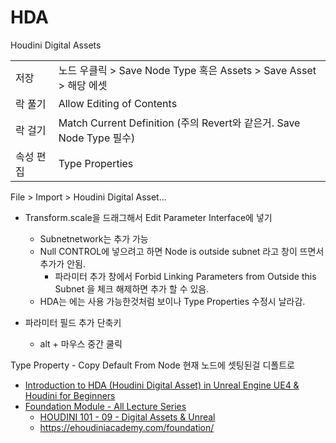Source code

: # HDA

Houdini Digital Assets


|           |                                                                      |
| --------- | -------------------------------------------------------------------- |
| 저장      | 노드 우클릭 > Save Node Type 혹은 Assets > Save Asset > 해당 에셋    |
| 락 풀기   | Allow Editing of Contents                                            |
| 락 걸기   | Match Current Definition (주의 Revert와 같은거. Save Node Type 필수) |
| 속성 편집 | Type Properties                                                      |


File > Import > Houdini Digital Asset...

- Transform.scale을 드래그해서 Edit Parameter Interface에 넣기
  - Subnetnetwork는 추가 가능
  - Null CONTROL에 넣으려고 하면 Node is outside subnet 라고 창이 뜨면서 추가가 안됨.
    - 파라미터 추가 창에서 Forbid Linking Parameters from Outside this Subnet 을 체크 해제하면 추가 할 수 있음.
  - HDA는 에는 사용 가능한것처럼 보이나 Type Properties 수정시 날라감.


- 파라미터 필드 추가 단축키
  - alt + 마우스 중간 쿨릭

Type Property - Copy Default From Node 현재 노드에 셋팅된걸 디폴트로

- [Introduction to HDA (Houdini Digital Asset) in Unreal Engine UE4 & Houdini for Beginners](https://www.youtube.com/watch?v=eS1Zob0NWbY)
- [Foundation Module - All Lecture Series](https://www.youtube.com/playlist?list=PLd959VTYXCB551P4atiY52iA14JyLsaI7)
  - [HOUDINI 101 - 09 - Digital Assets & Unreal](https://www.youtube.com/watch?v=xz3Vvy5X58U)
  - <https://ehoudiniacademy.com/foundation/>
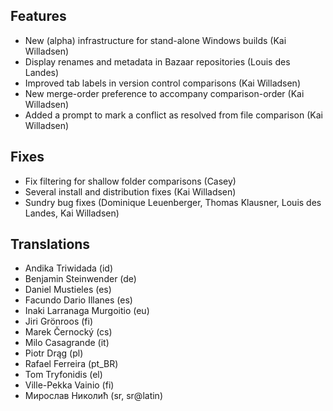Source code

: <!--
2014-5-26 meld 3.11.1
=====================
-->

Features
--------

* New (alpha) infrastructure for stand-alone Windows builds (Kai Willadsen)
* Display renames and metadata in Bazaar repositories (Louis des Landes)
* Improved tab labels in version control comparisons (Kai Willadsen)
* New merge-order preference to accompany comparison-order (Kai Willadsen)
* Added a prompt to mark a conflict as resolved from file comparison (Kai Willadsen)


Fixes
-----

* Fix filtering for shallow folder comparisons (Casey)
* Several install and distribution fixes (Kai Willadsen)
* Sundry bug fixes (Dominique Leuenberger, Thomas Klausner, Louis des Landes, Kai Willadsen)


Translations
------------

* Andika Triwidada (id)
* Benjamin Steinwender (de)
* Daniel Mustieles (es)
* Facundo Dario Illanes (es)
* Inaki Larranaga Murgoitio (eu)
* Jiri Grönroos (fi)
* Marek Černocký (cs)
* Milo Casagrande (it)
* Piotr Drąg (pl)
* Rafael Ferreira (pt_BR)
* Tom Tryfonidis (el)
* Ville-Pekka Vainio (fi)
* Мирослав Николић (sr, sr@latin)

* * *

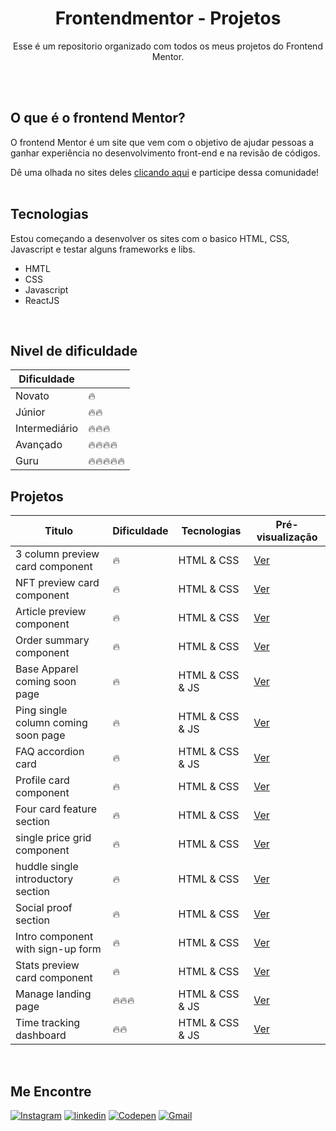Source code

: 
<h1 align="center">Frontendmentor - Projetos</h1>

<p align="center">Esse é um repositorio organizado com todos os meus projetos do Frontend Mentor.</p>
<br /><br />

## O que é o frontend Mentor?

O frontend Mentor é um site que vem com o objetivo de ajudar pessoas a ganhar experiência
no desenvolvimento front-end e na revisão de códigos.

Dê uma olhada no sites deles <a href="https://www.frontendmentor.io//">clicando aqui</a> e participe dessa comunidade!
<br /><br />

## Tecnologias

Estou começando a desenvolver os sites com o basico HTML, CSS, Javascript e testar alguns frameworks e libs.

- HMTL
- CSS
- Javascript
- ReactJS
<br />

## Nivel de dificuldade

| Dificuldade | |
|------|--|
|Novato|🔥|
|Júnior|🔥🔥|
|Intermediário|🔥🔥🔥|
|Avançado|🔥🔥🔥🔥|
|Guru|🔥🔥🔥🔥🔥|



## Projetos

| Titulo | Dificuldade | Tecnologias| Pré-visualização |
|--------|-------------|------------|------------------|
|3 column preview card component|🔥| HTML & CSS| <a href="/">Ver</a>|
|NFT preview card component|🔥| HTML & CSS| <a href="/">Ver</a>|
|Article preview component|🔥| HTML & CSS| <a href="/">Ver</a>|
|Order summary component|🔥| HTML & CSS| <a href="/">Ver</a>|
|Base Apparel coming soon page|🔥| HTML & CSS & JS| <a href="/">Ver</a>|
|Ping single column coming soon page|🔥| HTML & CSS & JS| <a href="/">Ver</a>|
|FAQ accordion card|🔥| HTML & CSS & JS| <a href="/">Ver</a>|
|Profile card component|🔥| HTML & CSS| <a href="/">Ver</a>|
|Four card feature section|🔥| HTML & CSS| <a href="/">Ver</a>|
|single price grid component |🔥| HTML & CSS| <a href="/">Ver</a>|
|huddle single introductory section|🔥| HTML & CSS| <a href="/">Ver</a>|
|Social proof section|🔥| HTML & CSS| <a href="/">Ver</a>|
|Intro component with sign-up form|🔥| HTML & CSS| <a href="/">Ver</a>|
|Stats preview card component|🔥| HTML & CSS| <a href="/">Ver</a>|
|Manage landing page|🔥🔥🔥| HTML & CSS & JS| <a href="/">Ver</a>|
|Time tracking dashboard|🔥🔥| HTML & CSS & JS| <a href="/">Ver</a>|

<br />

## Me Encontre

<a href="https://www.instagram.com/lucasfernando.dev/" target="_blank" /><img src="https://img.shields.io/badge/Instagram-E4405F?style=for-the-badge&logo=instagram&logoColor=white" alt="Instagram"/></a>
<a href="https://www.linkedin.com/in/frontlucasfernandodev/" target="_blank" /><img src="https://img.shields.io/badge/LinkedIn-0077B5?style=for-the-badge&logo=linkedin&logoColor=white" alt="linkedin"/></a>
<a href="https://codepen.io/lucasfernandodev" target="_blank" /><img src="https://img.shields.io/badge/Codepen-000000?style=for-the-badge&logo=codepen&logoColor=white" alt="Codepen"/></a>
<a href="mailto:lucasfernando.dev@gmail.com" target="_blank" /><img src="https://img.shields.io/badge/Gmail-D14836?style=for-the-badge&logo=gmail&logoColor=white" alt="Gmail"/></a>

...

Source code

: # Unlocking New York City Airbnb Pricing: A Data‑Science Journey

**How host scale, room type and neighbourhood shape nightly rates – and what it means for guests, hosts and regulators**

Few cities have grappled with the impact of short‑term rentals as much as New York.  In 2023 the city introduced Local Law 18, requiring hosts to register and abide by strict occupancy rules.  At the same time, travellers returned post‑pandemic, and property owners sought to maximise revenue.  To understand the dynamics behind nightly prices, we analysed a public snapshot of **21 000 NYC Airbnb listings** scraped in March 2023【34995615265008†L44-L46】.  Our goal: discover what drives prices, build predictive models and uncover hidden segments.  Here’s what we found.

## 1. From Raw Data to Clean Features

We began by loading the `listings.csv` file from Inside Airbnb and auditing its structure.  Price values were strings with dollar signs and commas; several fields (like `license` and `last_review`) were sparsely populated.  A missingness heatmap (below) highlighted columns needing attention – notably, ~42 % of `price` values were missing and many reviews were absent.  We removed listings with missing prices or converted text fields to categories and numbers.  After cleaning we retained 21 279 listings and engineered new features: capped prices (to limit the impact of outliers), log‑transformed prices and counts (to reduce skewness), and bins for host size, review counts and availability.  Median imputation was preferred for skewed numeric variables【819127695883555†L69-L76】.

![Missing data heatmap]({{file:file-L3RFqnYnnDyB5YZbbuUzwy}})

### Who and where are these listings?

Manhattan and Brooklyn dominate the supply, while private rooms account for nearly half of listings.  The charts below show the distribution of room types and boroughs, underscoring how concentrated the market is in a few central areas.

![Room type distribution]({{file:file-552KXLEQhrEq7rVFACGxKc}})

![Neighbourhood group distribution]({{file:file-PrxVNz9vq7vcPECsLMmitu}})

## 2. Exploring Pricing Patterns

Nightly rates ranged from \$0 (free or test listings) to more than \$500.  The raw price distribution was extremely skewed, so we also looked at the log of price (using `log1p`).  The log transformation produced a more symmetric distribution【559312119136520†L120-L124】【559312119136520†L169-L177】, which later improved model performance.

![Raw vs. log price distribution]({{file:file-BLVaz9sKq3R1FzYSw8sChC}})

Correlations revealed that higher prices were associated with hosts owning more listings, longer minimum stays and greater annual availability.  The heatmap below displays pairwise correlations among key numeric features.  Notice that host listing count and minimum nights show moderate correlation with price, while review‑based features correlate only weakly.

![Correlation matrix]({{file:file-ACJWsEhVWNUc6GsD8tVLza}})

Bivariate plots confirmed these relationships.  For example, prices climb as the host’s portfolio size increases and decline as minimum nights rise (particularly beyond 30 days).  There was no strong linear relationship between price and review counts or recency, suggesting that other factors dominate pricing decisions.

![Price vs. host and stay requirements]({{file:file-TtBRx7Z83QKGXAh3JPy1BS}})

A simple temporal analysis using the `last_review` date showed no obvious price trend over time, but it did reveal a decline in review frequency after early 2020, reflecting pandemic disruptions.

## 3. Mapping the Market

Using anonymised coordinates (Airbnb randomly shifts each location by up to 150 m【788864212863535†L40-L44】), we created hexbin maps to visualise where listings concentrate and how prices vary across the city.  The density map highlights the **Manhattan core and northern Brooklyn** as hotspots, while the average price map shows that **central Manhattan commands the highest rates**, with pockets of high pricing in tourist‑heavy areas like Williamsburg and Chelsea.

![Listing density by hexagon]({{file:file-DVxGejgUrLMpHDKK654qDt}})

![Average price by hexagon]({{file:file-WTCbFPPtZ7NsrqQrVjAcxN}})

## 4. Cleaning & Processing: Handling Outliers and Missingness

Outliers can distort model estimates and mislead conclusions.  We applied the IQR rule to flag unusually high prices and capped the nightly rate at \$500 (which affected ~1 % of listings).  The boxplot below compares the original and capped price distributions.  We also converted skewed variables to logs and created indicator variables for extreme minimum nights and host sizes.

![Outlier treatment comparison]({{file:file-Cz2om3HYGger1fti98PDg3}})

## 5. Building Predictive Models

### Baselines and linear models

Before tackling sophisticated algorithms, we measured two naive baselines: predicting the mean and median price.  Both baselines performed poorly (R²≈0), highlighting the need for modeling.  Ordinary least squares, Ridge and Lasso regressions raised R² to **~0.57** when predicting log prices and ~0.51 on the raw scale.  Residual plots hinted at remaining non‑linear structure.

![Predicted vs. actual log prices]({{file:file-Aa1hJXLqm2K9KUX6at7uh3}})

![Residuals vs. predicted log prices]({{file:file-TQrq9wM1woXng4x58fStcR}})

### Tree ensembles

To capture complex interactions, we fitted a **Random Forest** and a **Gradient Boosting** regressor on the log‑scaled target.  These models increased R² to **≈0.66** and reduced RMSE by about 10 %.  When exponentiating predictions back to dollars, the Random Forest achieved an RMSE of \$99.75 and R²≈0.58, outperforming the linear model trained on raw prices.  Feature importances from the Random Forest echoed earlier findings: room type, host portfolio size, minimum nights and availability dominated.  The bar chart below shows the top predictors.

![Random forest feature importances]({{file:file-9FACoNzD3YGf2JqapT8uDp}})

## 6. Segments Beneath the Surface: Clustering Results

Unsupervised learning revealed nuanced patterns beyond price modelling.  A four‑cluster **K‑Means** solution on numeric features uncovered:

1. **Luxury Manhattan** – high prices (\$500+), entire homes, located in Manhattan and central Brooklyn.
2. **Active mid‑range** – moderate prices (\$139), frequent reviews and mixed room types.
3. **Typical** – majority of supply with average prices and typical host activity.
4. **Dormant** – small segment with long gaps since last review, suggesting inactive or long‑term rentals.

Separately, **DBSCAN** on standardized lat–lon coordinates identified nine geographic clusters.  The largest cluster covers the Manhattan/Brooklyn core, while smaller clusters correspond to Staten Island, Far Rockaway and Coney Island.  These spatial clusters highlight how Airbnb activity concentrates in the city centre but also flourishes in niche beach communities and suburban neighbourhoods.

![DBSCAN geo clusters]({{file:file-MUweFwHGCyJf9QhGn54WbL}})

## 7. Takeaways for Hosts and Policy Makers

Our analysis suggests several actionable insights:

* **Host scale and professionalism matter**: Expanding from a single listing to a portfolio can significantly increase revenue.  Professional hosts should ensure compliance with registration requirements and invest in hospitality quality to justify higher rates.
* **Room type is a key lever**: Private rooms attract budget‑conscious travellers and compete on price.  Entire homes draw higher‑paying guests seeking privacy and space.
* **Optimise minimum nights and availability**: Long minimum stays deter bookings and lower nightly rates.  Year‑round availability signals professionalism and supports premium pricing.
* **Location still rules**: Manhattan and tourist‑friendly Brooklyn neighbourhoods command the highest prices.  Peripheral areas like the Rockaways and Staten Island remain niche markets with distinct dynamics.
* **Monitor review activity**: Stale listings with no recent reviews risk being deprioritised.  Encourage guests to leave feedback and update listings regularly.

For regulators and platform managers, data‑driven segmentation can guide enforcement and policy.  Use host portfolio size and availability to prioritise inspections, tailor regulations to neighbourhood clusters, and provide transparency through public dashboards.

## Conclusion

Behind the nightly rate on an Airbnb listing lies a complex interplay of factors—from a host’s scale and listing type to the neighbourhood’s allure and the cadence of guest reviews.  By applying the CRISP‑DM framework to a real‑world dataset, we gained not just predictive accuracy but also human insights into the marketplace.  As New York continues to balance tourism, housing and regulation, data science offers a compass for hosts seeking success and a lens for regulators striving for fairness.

◆ **What to produce**:
Where in the records does the string "badge" appear? Copy every line that has it.

◆ **Expected output**:
<a href="https://www.instagram.com/lucasfernando.dev/" target="_blank" /><img src="https://img.shields.io/badge/Instagram-E4405F?style=for-the-badge&logo=instagram&logoColor=white" alt="Instagram"/></a>
<a href="https://www.linkedin.com/in/frontlucasfernandodev/" target="_blank" /><img src="https://img.shields.io/badge/LinkedIn-0077B5?style=for-the-badge&logo=linkedin&logoColor=white" alt="linkedin"/></a>
<a href="https://codepen.io/lucasfernandodev" target="_blank" /><img src="https://img.shields.io/badge/Codepen-000000?style=for-the-badge&logo=codepen&logoColor=white" alt="Codepen"/></a>
<a href="mailto:lucasfernando.dev@gmail.com" target="_blank" /><img src="https://img.shields.io/badge/Gmail-D14836?style=for-the-badge&logo=gmail&logoColor=white" alt="Gmail"/></a>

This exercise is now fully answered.